MinStack using two stacks, O(1) for every op

import java.util.ArrayDeque;
import java.util.Deque;
import java.util.NoSuchElementException;

public class MinStack {
    private final Deque<Integer> data = new ArrayDeque<>();
    private final Deque<Integer> mins = new ArrayDeque<>();

    /** Push a value; maintain running min invariant. */
    public void push(int x) {
        data.push(x);
        if (mins.isEmpty() || x <= mins.peek()) mins.push(x);
        else mins.push(mins.peek());
    }

    /** Pop and return top.

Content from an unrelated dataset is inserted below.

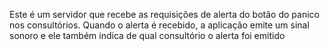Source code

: Este é um servidor que recebe as requisições de alerta do botão do panico nos consultórios.
Quando o alerta é recebido, a aplicação emite um sinal sonoro e ele também indica de qual consultório o alerta foi emitido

Keeps mins stack in sync. */
    public int pop() {
        if (data.isEmpty()) throw new NoSuchElementException("stack is empty");
        mins.pop();
        return data.pop();
    }

    /** Peek top of stack. */
    public int top() {
        if (data.isEmpty()) throw new NoSuchElementException("stack is empty");
        return data.peek();
    }

    /** Current minimum across all pushed-but-not-popped values. */
    public int getMin() {
        if (mins.isEmpty()) throw new NoSuchElementException("stack is empty");
        return mins.peek();
    }

    public int size() { return data.size(); }
    public boolean isEmpty() { return data.isEmpty(); }

    /**
     * Compressed min stack: push (value, count) only when the min strictly decreases.
     * Saves memory when inputs frequently tie the current min. Same O(1) bound.
     */
    public static final class Compressed {
        private final Deque<Integer> data = new ArrayDeque<>();
        private final Deque<int[]> mins = new ArrayDeque<>(); // {minValue, runLength}

        public void push(int x) {
            data.push(x);
            if (mins.isEmpty() || x < mins.peek()[0]) mins.push(new int[]{x, 1});
            else if (x == mins.peek()[0]) mins.peek()[1]++;
        }
        public int pop() {
            int v = data.pop();
            int[] top = mins.peek();
            if (v == top[0]) { if (--top[1] == 0) mins.pop(); }
            return v;
        }
        public int top() { return data.peek(); }
        public int getMin() { return mins.peek()[0]; }
    }
}

Complexity

Time: O(1) for push, pop, top, and getMin
Space: O(N) for twin stack; compressed variant amortized less

Common pitfalls

Scanning the stack on getMin makes it O(N) and defeats the purpose
Storing a single min variable: pop invalidates it and you cannot recover the previous min
Using < instead of <= when deciding whether to push onto the min stack drops ties and yields wrong mins after pops
Forgetting to pop the min stack in lockstep with the data stack
Using java.util.Stack for the underlying structure: synchronized and slower than ArrayDeque
Returning Integer.MIN_VALUE on empty rather than throwing; callers may not detect the error

Key design decisions & trade-offs

Extra memory vs query cost — Chosen: Twin stack trades O(N) memory for O(1) getMin. The common case expects fast min; the memory cost is predictable and bounded
Duplicate-mins representation — Chosen: Store duplicates explicitly for simplicity. Easier to reason about correctness; compressed variant optimizes memory at cost of complexity
Error handling — Chosen: Throw on empty pop/top/getMin. Matches Deque.pop semantics and surfaces programmer errors early

Practice problems

Min Stack

Interview follow-ups

Max Stack with O(1) peekMax and popMax
Min Queue built from two min stacks
Sliding window minimum (same spirit with monotonic deque)
Design a stack with O(1) increment of the bottom K elements
Implement Queue using two Stacks (classic companion problem)

Why it matters

Min Stack is a core part of the Stacks & Queues toolkit. If you are preparing for a technical interview at a top-tier company or teaching a course, a working visualization is the fastest path from "I read about it" to "I understand it".